The current bomb cyclone is has characteristics not seen in a century. As of Tuesday, the city of Boston had tied its previous record for the most consecutive days not breaking above 20 degrees. The last time Boston saw such a long-lasting and bitter cold streak was exactly 100 years ago.

Last week's average temperatures in Chicago, Detroit, Kansas City, and Minneapolis were all the second-coldest ever recorded. It was the third-coldest week on the books for Pittsburgh, and the fifth-coldest for New York City. In fact, over 1,400 locations reported the coldest temperatures on record during the past week's bitter cold snap. Credit goes to the weakened polar vortex.

And these plummeting temperatures are unique to the United States. The rest of the world has actually been experiencing unusually warm temperatures for this time of year. A global map of the world's temperatures from the Climate Change Institute at the University of Maine shows a deep blue over the United States, while neutral creams and warm yellows and reds cover almost the entire rest of the world. The takeaway is that while Americans are pretty much freezing across the East Coast and Midwest, everyone else across the globe is relatively toasty.

Besides the potential high winds and heavy snowfall, the bomb cyclone also is likely to leave a parting gift in its wake: another round of extreme cold. After the storm itself passes—regardless of how much snow it dumps on New England or how high its wind speeds climb—this bomb cyclone is pulling a whole lot of cold air behind it.
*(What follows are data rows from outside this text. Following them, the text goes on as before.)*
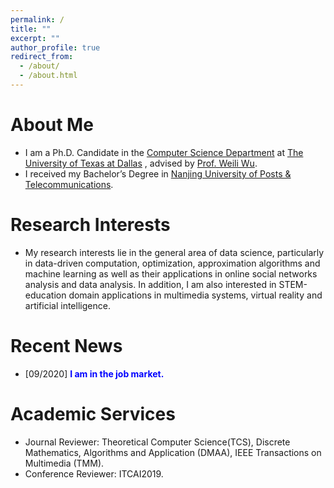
 ```yaml
---
permalink: /
title: ""
excerpt: ""
author_profile: true
redirect_from: 
  - /about/
  - /about.html
---
```


# About Me 
* I am a Ph.D. Candidate in the [Computer Science Department](https://cs.utdallas.edu/) at [The University of Texas at Dallas](https://www.utdallas.edu/) , advised by [Prof. Weili Wu](https://personal.utdallas.edu/~weiliwu/).
* I received my Bachelor’s Degree in [Nanjing University of Posts & Telecommunications](http://www.njupt.edu.cn/en/).

# Research Interests
* My research interests lie in the general area of data science, particularly in data-driven computation, optimization, approximation algorithms and machine learning as well as their applications in online social networks analysis and data analysis. In addition, I am also interested in STEM-education domain applications in multimedia systems, virtual reality and artificial intelligence.

# Recent News
* [09/2020] <b><span style="color:blue">I am in the job market.</span></b>

# Academic Services
* Journal Reviewer: Theoretical Computer Science(TCS), Discrete Mathematics, Algorithms and Application (DMAA), IEEE Transactions on Multimedia (TMM).
* Conference Reviewer: ITCAI2019.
And those frigid temperatures are likely to linger, making the weekend ahead almost certainly another stone-cold freezing one for the Northeast.

New York City's projected high temperature for Saturday is a mere eight degrees. Boston's forecast has a high temperature of just five degrees. Residents of the Northeast and Midwest are well advised to prepare themselves for several days of extreme cold. As it turns out, a bomb cyclone doesn't just drop snow and unleash hurricane-like winds — it also brings some seriously freezing winter temperatures.